By Adrienne Mong, NBC News Correspondent
KABUL — For once, it’s not a deadly explosion that’s rocking the Afghan capital.
Just a deafening one.
Electric guitars. Drums. Bass guitars.
And a whole lot of moshing.
“I want to welcome you to Hoodie’s, the first underground nightclub!”
A handful of people were gathered in a freshly-painted, non-ventilated basement to listen to Tears of the Sun, a five-member band from Uzbekistan, jam as part of a month-long rock festival in Kabul, the first one to take place in Afghanistan in 35 years.
“We have a situation now that Afghanistan is very much on the tilt, and it can go either…way,” said Travis Beard, founder and director of The Sound Central Asian Modern Music Festival.
White Page jams at Hoodie's. It was only their third live performance together as a band.
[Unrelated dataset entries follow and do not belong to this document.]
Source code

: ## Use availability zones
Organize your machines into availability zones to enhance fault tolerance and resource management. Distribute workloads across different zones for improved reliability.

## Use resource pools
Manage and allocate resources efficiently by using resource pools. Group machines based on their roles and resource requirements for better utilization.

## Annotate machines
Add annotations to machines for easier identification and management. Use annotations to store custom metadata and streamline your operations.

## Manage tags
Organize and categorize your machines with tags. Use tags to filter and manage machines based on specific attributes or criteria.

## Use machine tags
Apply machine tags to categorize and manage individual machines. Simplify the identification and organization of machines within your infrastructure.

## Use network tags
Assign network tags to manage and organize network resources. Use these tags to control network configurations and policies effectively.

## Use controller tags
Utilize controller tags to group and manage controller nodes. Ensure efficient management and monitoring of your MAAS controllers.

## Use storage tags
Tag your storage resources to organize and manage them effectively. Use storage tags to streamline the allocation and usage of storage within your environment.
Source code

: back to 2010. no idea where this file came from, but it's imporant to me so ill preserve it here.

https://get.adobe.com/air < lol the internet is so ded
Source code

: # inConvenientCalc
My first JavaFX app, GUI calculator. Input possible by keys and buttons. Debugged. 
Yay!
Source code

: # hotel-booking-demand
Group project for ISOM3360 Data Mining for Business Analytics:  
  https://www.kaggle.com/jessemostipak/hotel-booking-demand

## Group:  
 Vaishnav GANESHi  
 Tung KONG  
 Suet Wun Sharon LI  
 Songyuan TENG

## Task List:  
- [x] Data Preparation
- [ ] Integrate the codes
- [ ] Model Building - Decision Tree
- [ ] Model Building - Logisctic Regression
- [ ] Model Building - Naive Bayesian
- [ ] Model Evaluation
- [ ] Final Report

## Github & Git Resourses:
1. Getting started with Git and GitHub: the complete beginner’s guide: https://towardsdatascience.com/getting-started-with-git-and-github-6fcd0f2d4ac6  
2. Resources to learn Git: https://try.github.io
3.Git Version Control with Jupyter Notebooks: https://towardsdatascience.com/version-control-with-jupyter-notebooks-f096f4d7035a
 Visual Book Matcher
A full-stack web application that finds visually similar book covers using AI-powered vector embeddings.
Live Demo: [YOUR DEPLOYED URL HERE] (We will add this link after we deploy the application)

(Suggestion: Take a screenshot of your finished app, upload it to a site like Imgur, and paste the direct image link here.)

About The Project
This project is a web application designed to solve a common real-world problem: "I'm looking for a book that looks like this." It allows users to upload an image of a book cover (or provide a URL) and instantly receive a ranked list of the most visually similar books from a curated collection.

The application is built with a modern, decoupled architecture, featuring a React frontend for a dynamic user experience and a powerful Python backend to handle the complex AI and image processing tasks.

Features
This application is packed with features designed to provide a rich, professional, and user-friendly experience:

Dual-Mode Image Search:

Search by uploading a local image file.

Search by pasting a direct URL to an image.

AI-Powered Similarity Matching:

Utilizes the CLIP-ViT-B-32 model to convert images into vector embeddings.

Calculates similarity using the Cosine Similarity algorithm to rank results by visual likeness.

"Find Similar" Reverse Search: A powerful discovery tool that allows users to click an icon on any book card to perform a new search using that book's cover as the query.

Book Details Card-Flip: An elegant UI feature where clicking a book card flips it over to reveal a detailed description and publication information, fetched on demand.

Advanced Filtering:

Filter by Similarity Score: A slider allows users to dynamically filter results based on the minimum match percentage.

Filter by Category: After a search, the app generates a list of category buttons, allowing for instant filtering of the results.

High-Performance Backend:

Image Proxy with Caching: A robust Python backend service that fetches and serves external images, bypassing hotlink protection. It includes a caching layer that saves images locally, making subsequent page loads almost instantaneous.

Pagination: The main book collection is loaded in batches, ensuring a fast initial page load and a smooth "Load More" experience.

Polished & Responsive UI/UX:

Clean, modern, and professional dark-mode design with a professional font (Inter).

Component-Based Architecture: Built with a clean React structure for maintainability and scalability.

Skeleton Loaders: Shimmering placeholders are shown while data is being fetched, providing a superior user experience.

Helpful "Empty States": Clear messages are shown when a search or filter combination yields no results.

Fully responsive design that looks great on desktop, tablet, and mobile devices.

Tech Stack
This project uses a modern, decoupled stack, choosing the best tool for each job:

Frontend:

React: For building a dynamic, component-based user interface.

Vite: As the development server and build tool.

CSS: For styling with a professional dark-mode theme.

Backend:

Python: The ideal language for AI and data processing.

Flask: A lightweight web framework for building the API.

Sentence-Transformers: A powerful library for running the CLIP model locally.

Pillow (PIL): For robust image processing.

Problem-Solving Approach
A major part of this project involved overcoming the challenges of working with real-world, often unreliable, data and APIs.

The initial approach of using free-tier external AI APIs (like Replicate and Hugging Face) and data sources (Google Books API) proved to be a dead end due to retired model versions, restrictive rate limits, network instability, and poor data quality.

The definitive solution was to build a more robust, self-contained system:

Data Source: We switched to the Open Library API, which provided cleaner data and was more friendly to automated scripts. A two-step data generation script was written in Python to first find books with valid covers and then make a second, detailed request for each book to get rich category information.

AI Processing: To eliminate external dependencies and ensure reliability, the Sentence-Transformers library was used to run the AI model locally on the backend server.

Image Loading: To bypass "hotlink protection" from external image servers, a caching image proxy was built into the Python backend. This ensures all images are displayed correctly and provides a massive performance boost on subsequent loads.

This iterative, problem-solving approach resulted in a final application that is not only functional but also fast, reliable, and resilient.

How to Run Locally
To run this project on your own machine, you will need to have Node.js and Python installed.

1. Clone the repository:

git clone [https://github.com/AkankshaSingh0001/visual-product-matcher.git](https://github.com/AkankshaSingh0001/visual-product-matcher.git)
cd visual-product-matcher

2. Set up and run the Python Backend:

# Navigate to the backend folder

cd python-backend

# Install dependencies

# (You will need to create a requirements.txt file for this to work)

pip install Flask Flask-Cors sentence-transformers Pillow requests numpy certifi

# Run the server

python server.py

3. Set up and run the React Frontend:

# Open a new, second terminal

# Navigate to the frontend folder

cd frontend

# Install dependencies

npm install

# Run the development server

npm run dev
Holding the Sound Central festival might seem incongruous in what many regard as a war zone in a very conservative society. When it controlled the country from 1992 to 2001, the Taliban banned recorded music. In some parts of the country, musicians are still harassed and rock music is regarded suspiciously.
And while Kabul is perhaps more liberal, it also now feels increasingly unstable after a month of high-profile incidents, including an attack on the U.S. embassy and the assassination of chief Afghan peace negotiator Burhanuddin Rabbani.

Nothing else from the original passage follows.